With the recent opening of Downtown Summerlin, another recessionary skeleton has regrown its skin. The west-side shopping, dining and entertainment district has generated plenty of buzz, and throughout its build-out the chorus from analysts has been all about how the site finally brings much-needed retail components to the area.
But as many are breathing a deep sigh of relief for those retail-neglected Summerlin residents, Henderson is experiencing a renaissance of its own, albeit on a much quieter scale.
For starters, Valley Health System last month finally put shovels to dirt on a 142-bed acute-care hospital, giving life to the once left-for-dead Union Village project. There were other happy-news nuggets surrounding that groundbreaking, too: Las Vegas Athletic Clubs purchased 10 acres on the Union Village site to develop a facility, and another agreement is in the works for a 350-unit townhome complex that should offer plenty of senior resident amenities.
The ambitious $1.2 billion Union Village development is expected to take about a decade to fully build out, bring as many as 17,000 jobs to the area and provide billions of dollars in property-tax revenue for Henderson. This is welcome news for a city that’s trimmed $127 million from its budget in the past six years (according to Mayor Andy Hafen’s State of the City address in February) and yet still is searching for answers to a $19 million budget shortfall.
Union Village’s groundbreaking comes at a time when other areas of Henderson are also showing signs of post-recessionary life.

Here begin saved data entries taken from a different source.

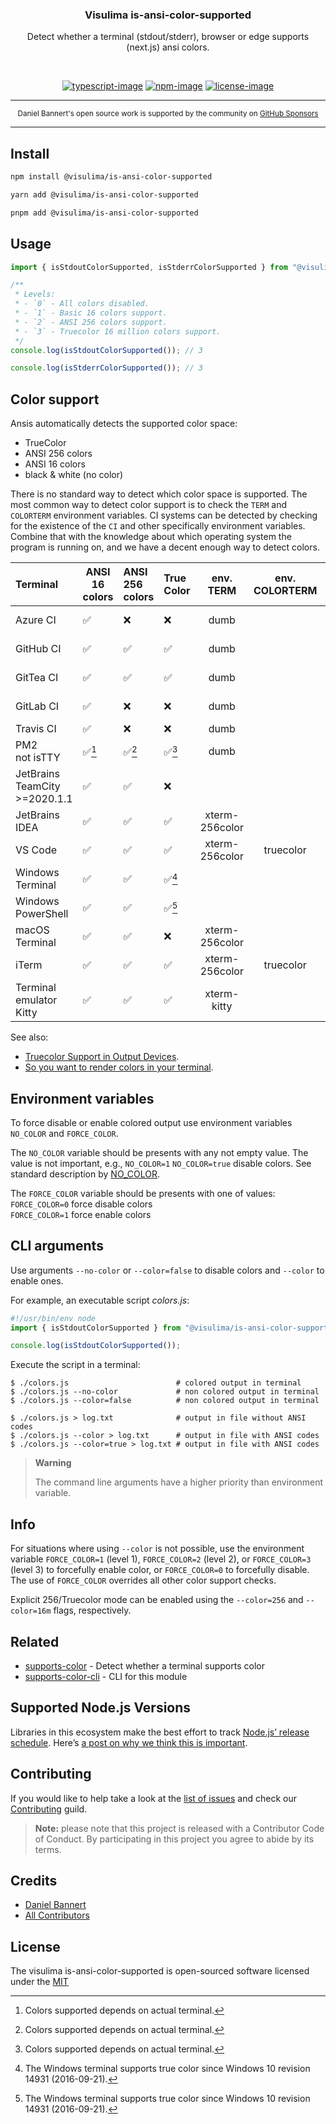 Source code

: <div align="center">
  <h3>Visulima is-ansi-color-supported</h3>
  <p>
  Detect whether a terminal (stdout/stderr), browser or edge supports (next.js) ansi colors.
  </p>
</div>

<br />

<div align="center">

[![typescript-image]][typescript-url] [![npm-image]][npm-url] [![license-image]][license-url]

</div>

---

<div align="center">
    <p>
        <sup>
            Daniel Bannert's open source work is supported by the community on <a href="https://github.com/sponsors/prisis">GitHub Sponsors</a>
        </sup>
    </p>
</div>

---

## Install

```sh
npm install @visulima/is-ansi-color-supported
```

```sh
yarn add @visulima/is-ansi-color-supported
```

```sh
pnpm add @visulima/is-ansi-color-supported
```

## Usage

```typescript
import { isStdoutColorSupported, isStderrColorSupported } from "@visulima/is-ansi-color-supported";

/**
 * Levels:
 * - `0` - All colors disabled.
 * - `1` - Basic 16 colors support.
 * - `2` - ANSI 256 colors support.
 * - `3` - Truecolor 16 million colors support.
 */
console.log(isStdoutColorSupported()); // 3

console.log(isStderrColorSupported()); // 3
```

## Color support

Ansis automatically detects the supported color space:

-   TrueColor
-   ANSI 256 colors
-   ANSI 16 colors
-   black & white (no color)

There is no standard way to detect which color space is supported.
The most common way to detect color support is to check the `TERM` and `COLORTERM` environment variables.
CI systems can be detected by checking for the existence of the `CI` and other specifically environment variables.
Combine that with the knowledge about which operating system the program is running on, and we have a decent enough way to detect colors.

| Terminal                         | ANSI 16<br>colors | ANSI 256<br>colors | True<br>Color |  env.<br>TERM  | env.<br>COLORTERM | Specifically ENV variables             |
| :------------------------------- | ----------------- | :----------------- | :------------ | :------------: | :---------------: | :------------------------------------- |
| Azure CI                         | ✅                | ❌                 | ❌            |      dumb      |                   | TF_BUILD<br>AGENT_NAME                 |
| GitHub CI                        | ✅                | ✅                 | ✅            |      dumb      |                   | CI<br>GITHUB_ACTIONS                   |
| GitTea CI                        | ✅                | ✅                 | ✅            |      dumb      |                   | CI<br>GITEA_ACTIONS                    |
| GitLab CI                        | ✅                | ❌                 | ❌            |      dumb      |                   | CI<br>GITLAB_CI                        |
| Travis CI                        | ✅                | ❌                 | ❌            |      dumb      |                   | TRAVIS                                 |
| PM2<br>not isTTY                 | ✅[^1]            | ✅[^1]             | ✅[^1]        |      dumb      |                   | PM2_HOME<br>pm_id                      |
| JetBrains TeamCity<br>>=2020.1.1 | ✅                | ✅                 | ❌            |                |                   | TEAMCITY_VERSION                       |
| JetBrains IDEA                   | ✅                | ✅                 | ✅            | xterm-256color |                   | TERMINAL_EMULATOR='JetBrains-JediTerm' |
| VS Code                          | ✅                | ✅                 | ✅            | xterm-256color |     truecolor     |                                        |
| Windows<br>Terminal              | ✅                | ✅                 | ✅[^2]        |                |                   |                                        |
| Windows<br>PowerShell            | ✅                | ✅                 | ✅[^2]        |                |                   |                                        |
| macOS Terminal                   | ✅                | ✅                 | ❌            | xterm-256color |                   |                                        |
| iTerm                            | ✅                | ✅                 | ✅            | xterm-256color |     truecolor     |                                        |
| Terminal emulator Kitty          | ✅                | ✅                 | ✅            |  xterm-kitty   |                   |                                        |

[^1]: Colors supported depends on actual terminal.
[^2]: The Windows terminal supports true color since Windows 10 revision 14931 (2016-09-21).

See also:

-   [Truecolor Support in Output Devices](https://github.com/termstandard/colors#truecolor-support-in-output-devices).
-   [So you want to render colors in your terminal](https://marvinh.dev/blog/terminal-colors/).

## Environment variables

To force disable or enable colored output use environment variables `NO_COLOR` and `FORCE_COLOR`.

The `NO_COLOR` variable should be presents with any not empty value.
The value is not important, e.g., `NO_COLOR=1` `NO_COLOR=true` disable colors.
See standard description by [NO_COLOR](https://no-color.org/).

The `FORCE_COLOR` variable should be presents with one of values:\
`FORCE_COLOR=0` force disable colors\
`FORCE_COLOR=1` force enable colors

## CLI arguments

Use arguments `--no-color` or `--color=false` to disable colors and `--color` to enable ones.

For example, an executable script _colors.js_:

```js
#!/usr/bin/env node
import { isStdoutColorSupported } from "@visulima/is-ansi-color-supported";

console.log(isStdoutColorSupported());
```

Execute the script in a terminal:

```
$ ./colors.js                        # colored output in terminal
$ ./colors.js --no-color             # non colored output in terminal
$ ./colors.js --color=false          # non colored output in terminal

$ ./colors.js > log.txt              # output in file without ANSI codes
$ ./colors.js --color > log.txt      # output in file with ANSI codes
$ ./colors.js --color=true > log.txt # output in file with ANSI codes
```

> **Warning**
>
> The command line arguments have a higher priority than environment variable.

## Info

For situations where using `--color` is not possible, use the environment variable `FORCE_COLOR=1` (level 1), `FORCE_COLOR=2` (level 2), or `FORCE_COLOR=3` (level 3) to forcefully enable color, or `FORCE_COLOR=0` to forcefully disable. The use of `FORCE_COLOR` overrides all other color support checks.

Explicit 256/Truecolor mode can be enabled using the `--color=256` and `--color=16m` flags, respectively.

## Related

-   [supports-color](https://github.com/chalk/supports-color) - Detect whether a terminal supports color
-   [supports-color-cli](https://github.com/chalk/supports-color-cli) - CLI for this module

## Supported Node.js Versions

Libraries in this ecosystem make the best effort to track [Node.js’ release schedule](https://github.com/nodejs/release#release-schedule).
Here’s [a post on why we think this is important](https://medium.com/the-node-js-collection/maintainers-should-consider-following-node-js-release-schedule-ab08ed4de71a).

## Contributing

If you would like to help take a look at the [list of issues](https://github.com/visulima/visulima/issues) and check our [Contributing](.github/CONTRIBUTING.md) guild.

> **Note:** please note that this project is released with a Contributor Code of Conduct. By participating in this project you agree to abide by its terms.

## Credits

-   [Daniel Bannert](https://github.com/prisis)
-   [All Contributors](https://github.com/visulima/visulima/graphs/contributors)

## License

The visulima is-ansi-color-supported is open-sourced software licensed under the [MIT][license-url]

[typescript-image]: https://img.shields.io/badge/Typescript-294E80.svg?style=for-the-badge&logo=typescript
[typescript-url]: "typescript"
[license-image]: https://img.shields.io/npm/l/@visulima/is-ansi-color-supported?color=blueviolet&style=for-the-badge
[license-url]: LICENSE.md "license"
[npm-image]: https://img.shields.io/npm/v/@visulima/is-ansi-color-supported/latest.svg?style=for-the-badge&logo=npm
[npm-url]: https://www.npmjs.com/package/@visulima/is-ansi-color-supported/v/latest "npm"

The Inspirada master-planned community is building out at a robust clip. Residential construction is also brewing around Horizon Ridge Parkway and Gibson Road, highlighted by the recently completed Vantage Lofts. After years of sitting half-built, Vantage required about $15 million to finish and switched from selling to leasing its units. Within a mile radius of Vantage are no fewer than five other new-home developments.
Throw in new businesses such as the long-anticipated Cowabunga Bay Water Park (which opened this past summer near Union Village) and Life Time Athletic (a 170,000-square-foot fitness complex that debuts next week just west of Green Valley Ranch Resort, adding 300 jobs), and Henderson is indeed on a roll.
Through September, the city’s building permit count hit 9,730, about 8 percent higher than last year. Perhaps more importantly, says city spokesman Keith Paul, is the climb in permit revenue. In 2008, $20.4 million came into Henderson through permit fees. At the recession’s nadir, that number plummeted to $5.3 million. The last fiscal year saw $8.2 million. “We’re still obviously below the peak, but it’s moving upward again,” Paul says.
Stephen Brown, economist and director of UNLV’s Center for Business and Economic Research, sees parallels between Henderson’s rise and Summerlin. His observation is a bit simplistic but accurate: More affluent areas are faring better than other parts of the city.
Brown says Union Village is unique for its integration of a hospital, residential development, specialty retail space and other health care amenities. Its goal of catering to aging baby boomers with spending power is something other communities around the nation are also attempting—although Brown is hesitant to predict Union Village will be a smashing success from the start. “Because the development is a new concept, it remains to be seen how well it will do,” Brown says. “The project may require tweaking to become successful.”
Union Village’s groundbreaking and other key construction projects are indeed positives for Nevada’s second-largest city—even if those projects aren’t generating the same kind of publicity as Downtown Summerlin. Maybe redefining Downtown Henderson, complete with a splashy and aggressive PR campaign, will do the trick.